Yes, sound is longitudinal whereas light is transverse, but that's where I believe the differences end.  I should say that I don't believe matter exists as a tangible thing, but instead is energy of sufficient content and frequency.  E=Mc^2 says that all energy has mass, so even a 1hz radio wave will have mass (about 7.4 x 10^-51 kg according to my calculations).  So what differentiates what we commonly call energy and what we commonly call matter is simply the content of energy and the frequency; that's it.  Essentially, there is no such thing as matter.

 [videos snipped]

 

So all of that just to state that I believe light is a wave traveling through a universal medium analogous to sound.  And to state that there is no fundamental differentiation between matter and energy.  So then light traveling through the energy field and encountering a particle is really just encountering a dense part of the energy field.  Analogous to sound, we could say that sound encountering an object is really just encountering a dense section of air (the medium thru which sound travels).  Other than the transverse/longitudinal objection, the analogy is perfect.  The photon itself is also just a dense section of the energy field and the sound wave is just a dense section of air.

 

___________________________________________

 

On the issue of reflection, light has to reflect... because it's a wave.  If light didn't reflect, we couldn't see anything but light-emitters because it would mean all light had been absorbed.  As I pointed out before, grass is green because green is the only frequency that is reflected.  All others are absorbed and converted into sugar and IR radiation (which we can't see).  

 

Light has to reflect.  The question is does it reflect off of co2 in the 10^14 band?  When light hits a co2 molecule, there are only 3 options:  It reflects, absorbs, or passes straight through.  We already know it does not absorb and I can't imagine how it could pass straight through because the frequency is not low enough to move the whole molecule like microwaves would, nor is it high enough to travel through the subatomic particles like gamma rays would... and that leaves no mechanism for propagation through the molecule.  The only option left is to say it reflects.

 

And if that is true, then it necessarily means that co2 cools the earth by reflecting higher-energy photons away from earth while only passing lower-energy photons.  That's what clouds do and it's why cloudy days are cooler than sunny days.

 

[snip]

Oh dear.
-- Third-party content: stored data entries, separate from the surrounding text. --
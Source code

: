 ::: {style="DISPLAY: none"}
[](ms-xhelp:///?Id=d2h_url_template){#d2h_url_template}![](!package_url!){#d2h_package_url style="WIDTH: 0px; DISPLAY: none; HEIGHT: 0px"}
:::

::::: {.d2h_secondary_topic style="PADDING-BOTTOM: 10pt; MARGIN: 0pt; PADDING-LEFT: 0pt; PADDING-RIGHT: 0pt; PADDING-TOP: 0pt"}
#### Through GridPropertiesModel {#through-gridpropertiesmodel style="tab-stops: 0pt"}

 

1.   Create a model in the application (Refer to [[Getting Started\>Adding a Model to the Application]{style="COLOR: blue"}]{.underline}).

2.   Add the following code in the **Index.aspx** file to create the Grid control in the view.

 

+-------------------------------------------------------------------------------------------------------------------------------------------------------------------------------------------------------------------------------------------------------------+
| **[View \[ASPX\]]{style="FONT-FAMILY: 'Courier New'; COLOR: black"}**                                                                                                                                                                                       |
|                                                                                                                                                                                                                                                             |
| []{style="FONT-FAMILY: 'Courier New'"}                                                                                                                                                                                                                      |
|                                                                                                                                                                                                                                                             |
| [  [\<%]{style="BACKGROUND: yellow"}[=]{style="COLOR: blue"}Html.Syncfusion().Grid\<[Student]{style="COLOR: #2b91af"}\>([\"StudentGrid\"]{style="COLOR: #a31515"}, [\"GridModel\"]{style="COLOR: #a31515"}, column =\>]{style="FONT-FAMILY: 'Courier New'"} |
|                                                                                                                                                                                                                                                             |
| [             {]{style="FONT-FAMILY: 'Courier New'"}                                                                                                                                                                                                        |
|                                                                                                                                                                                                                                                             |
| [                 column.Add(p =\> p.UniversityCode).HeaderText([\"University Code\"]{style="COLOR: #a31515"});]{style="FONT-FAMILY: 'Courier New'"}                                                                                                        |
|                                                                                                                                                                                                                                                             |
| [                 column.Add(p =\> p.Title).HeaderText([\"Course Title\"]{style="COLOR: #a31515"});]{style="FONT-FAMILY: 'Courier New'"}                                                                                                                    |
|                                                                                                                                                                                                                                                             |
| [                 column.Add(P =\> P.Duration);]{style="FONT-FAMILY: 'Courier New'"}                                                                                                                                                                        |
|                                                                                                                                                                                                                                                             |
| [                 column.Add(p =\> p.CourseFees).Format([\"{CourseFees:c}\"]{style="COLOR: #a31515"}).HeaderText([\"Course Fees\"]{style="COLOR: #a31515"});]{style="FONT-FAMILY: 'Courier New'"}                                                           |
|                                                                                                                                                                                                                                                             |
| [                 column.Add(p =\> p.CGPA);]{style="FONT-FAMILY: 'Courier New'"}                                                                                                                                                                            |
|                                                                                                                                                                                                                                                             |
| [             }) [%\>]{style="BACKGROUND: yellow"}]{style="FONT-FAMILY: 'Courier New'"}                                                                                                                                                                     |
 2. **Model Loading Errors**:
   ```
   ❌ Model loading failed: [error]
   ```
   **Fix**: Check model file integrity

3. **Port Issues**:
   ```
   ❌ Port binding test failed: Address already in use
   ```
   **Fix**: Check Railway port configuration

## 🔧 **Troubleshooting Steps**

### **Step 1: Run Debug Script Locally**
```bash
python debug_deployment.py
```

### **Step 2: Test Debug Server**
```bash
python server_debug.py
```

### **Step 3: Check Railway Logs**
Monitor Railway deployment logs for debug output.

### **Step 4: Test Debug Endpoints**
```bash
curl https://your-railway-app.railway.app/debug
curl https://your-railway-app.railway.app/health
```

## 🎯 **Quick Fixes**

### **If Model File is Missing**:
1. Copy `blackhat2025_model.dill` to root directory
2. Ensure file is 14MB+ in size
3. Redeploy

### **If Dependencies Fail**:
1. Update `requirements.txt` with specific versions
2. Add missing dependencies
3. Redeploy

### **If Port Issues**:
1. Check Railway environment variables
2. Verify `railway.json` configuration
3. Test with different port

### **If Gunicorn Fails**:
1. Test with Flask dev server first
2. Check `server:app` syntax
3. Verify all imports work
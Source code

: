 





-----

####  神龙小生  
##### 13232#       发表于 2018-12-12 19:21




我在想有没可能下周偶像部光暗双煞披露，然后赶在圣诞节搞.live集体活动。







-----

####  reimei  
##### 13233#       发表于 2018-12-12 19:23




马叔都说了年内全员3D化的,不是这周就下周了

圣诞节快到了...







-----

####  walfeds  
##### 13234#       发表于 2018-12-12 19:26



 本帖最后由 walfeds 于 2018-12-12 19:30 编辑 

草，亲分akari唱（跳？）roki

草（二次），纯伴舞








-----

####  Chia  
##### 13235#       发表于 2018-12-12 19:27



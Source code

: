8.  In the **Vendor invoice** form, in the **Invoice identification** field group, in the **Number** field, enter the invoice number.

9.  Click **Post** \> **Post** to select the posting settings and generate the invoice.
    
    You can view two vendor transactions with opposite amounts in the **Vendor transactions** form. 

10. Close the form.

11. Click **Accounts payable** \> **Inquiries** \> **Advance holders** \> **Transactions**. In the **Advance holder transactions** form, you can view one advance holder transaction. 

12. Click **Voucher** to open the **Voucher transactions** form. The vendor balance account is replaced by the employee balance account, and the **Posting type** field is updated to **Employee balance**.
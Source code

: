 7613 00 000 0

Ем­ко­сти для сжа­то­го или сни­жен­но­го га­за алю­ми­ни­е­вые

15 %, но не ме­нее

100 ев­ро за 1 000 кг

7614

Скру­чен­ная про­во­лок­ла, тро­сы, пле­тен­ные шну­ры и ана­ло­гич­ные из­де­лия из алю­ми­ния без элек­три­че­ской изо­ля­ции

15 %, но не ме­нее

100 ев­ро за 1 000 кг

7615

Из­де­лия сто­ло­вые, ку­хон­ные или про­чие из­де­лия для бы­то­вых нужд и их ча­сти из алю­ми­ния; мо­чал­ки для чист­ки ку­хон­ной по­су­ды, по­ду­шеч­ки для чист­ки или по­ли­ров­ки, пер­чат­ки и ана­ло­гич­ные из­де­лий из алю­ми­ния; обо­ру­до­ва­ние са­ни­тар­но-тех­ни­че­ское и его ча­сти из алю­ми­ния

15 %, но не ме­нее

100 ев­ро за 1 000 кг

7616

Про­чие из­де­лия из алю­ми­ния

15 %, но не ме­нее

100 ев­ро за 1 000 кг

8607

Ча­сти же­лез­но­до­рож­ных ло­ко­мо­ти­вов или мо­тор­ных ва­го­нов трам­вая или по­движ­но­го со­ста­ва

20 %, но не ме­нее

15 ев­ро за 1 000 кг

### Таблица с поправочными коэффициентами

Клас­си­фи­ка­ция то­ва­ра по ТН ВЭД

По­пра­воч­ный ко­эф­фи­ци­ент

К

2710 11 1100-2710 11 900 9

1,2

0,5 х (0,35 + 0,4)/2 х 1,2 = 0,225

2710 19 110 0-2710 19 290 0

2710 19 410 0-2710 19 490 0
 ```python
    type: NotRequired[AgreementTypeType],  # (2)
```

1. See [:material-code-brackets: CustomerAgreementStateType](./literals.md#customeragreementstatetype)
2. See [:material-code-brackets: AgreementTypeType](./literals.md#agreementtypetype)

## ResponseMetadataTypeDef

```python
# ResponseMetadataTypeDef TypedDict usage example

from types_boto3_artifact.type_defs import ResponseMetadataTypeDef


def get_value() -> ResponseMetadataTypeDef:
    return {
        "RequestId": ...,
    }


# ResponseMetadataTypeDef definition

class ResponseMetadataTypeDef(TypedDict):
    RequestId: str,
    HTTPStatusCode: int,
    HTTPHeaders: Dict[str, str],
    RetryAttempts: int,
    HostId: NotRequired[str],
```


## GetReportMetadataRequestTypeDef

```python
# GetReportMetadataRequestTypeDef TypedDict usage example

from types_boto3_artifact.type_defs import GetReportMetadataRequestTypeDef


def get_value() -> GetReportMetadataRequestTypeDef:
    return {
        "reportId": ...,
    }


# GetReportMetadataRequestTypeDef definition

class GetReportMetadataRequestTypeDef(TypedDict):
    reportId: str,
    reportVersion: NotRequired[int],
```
Now you seem to be coming out of the closet as a crank. All this "I believe" stuff. What a pity. Perhaps I have been wasting my time.

 

The thing is, in science you can't just make sh1t up.  The models we have are based on agreement with observation. 

 

If you say "I believe" that the only difference between sound and light waves is that one is longitudinal and the other transverse, and then you go on to claim that CO2 must reflect visible light, can't you see how silly that is? It is the work of a moment to get a glass tube, fill it with CO2 gas and observe that you can see straight through it. So your model is obviously wrong.  

 

All I can do is explain the model we have for all this in chemistry. Our model, unlike yours, works - it agrees with observation and experiment. If you want to explore other, non-quantum, explanations, they may be a fun game but they won't work. That is why quantum theory was invented, you see. Because scientists found that without it, they could not account for what they found in nature.

 

If you are interested in learning more about chemistry and chemical physics I am here to help. If you want to indulge a naive alternative that is demonstrably wrong, you will have to find someone else to discuss it with.

 

Over to you.  


Edited by exchemist, 15 September 2017 - 03:22 AM.